Birds on the reduced energy diets tended to have a heavier breast weight (
Table 4; main effects of the energy levels). This might be due to a slightly greater protein intake (gram per day) for birds on the reduced energy diets because of increased ADFI in response to the lower energy content. These findings agree with the results reported [
34], where breast muscle weight (%) tended to decrease when the dietary ME levels decreased from 2805 to 2997 kcal/kg. A similar pattern could be observed in the results reported elsewhere [
33]; however, the broiler chickens on the low-ME diet with or without enzyme addition had heavier carcasses compared to the birds on the standard ME diet.
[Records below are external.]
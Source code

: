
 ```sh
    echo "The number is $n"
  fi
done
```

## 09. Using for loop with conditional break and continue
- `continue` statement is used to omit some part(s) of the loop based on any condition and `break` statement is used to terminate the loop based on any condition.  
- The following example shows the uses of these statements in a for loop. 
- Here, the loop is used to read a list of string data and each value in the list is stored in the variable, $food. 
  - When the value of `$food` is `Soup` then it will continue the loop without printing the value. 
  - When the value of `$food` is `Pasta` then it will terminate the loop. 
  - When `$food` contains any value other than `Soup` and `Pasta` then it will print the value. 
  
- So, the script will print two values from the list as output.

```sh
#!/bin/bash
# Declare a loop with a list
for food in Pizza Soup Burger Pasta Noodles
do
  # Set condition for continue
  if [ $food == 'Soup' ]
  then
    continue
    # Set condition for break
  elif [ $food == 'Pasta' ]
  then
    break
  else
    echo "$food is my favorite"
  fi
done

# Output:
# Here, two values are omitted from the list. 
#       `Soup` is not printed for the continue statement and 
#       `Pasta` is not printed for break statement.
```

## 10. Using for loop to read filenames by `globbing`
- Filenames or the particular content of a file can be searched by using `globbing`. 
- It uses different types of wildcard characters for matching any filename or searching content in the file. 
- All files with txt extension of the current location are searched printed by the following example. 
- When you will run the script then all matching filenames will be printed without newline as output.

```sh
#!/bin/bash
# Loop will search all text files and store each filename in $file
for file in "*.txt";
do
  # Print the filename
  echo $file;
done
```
The other meat quality parameters were not affected by the experimental diets. These outcomes are in line with the results reported [
35], where with the exception of meat hardness, low-ME diets supplemented with enzyme did not affect any other meat quality parameters compared to the standard diet. Similarly, it has been reported that enzyme supplementation does not affect the physical properties of breast meat, the including pH and WHC, in broiler chickens [
36]. Our data were also in agreement with the findings from [
37], which observed no differences in meat composition or meat quality parameters when the birds were fed with commercial enzymes, including xylanase and phytase, applied individually or in combination.